## EXERCISE
Where the word "SensorPosition" occurs in a line of the listing, please copy the line.

## RECORDS FOR PROCESSING
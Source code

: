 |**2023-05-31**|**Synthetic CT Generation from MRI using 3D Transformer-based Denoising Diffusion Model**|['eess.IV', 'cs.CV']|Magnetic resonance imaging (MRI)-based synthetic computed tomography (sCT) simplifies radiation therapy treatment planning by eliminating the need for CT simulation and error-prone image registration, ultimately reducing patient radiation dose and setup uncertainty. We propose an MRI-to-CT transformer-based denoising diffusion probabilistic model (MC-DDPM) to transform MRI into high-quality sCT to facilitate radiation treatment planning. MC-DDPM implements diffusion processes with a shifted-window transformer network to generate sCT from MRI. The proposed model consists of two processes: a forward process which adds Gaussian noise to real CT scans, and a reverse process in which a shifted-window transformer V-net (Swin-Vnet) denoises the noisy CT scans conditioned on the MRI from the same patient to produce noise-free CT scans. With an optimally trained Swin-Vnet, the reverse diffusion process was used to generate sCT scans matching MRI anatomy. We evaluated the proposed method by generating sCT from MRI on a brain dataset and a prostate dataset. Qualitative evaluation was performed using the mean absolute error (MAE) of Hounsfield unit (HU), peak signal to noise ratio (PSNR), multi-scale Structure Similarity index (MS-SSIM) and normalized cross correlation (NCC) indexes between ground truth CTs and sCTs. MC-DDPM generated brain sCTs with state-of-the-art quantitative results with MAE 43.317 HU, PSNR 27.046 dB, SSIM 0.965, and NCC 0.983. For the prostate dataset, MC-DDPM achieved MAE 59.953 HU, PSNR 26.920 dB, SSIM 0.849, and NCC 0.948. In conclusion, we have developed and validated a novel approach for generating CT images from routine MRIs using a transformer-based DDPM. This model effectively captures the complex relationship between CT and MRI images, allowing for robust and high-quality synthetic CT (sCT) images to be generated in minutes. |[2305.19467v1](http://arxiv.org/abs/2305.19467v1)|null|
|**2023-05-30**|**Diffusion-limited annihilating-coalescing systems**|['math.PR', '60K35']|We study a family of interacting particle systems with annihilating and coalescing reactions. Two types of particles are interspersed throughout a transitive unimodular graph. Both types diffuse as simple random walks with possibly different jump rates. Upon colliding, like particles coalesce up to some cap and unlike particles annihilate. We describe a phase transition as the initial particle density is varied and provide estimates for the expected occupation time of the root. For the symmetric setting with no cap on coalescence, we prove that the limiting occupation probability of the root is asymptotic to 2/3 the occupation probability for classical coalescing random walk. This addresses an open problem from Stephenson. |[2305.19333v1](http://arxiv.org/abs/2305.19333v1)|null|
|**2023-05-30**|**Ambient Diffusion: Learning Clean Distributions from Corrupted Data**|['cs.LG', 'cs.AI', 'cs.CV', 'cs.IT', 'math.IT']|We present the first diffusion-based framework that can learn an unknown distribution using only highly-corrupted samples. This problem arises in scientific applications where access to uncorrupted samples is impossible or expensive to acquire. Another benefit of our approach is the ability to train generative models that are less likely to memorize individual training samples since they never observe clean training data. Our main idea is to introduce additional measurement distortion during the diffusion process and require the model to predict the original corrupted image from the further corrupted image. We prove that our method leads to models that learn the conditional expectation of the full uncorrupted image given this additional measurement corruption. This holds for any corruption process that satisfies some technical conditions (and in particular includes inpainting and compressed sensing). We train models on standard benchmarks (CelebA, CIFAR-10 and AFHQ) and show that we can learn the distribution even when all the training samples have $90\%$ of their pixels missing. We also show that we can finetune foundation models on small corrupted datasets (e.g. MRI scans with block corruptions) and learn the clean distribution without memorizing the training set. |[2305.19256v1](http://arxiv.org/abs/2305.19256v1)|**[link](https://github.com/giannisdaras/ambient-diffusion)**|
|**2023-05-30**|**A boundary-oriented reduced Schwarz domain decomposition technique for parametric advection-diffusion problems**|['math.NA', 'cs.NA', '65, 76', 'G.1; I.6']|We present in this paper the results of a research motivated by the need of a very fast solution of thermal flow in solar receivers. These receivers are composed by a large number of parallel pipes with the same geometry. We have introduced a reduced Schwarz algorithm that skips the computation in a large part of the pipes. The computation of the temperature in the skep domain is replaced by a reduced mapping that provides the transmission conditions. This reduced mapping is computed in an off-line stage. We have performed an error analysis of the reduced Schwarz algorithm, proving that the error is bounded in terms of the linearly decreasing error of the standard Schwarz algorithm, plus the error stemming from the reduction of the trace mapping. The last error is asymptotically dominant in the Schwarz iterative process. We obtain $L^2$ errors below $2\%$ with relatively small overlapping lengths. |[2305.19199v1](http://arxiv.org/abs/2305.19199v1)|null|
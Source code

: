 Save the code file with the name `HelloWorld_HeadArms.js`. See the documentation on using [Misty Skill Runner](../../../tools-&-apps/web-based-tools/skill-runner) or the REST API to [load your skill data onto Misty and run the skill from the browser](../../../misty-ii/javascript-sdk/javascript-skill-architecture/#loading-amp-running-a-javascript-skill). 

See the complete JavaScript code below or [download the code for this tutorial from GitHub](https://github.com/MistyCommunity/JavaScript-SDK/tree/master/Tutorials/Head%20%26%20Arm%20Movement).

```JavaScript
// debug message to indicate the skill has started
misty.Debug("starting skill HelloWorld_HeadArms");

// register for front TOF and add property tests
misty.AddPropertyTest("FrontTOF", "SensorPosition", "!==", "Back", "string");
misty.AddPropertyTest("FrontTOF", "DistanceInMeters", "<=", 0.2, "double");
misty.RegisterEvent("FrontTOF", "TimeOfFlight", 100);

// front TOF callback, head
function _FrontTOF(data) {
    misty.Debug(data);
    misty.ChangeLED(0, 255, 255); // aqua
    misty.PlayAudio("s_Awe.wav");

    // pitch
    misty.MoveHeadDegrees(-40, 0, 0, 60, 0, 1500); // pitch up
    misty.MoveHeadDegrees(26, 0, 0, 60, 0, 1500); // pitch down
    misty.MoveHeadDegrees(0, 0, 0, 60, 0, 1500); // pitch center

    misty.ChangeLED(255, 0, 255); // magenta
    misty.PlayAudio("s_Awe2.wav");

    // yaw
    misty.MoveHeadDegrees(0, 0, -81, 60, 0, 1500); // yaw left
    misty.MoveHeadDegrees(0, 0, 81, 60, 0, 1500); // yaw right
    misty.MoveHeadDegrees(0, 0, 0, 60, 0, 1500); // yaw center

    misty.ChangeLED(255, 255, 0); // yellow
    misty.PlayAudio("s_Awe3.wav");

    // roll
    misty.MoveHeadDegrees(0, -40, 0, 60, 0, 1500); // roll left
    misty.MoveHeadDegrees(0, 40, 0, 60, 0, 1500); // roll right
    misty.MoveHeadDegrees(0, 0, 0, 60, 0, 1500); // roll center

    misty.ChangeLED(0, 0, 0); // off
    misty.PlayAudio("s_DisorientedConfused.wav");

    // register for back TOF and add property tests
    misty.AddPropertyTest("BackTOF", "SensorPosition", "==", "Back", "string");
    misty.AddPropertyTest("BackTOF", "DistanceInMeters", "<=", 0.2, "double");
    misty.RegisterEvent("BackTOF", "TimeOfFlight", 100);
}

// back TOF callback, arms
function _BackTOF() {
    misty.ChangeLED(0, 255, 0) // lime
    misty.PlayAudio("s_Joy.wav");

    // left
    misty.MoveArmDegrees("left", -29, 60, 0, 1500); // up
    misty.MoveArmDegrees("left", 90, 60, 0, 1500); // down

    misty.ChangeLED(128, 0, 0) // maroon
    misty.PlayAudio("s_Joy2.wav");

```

## SOLVED PROBLEM
misty.AddPropertyTest("FrontTOF", "SensorPosition", "!==", "Back", "string");
    misty.AddPropertyTest("BackTOF", "SensorPosition", "==", "Back", "string");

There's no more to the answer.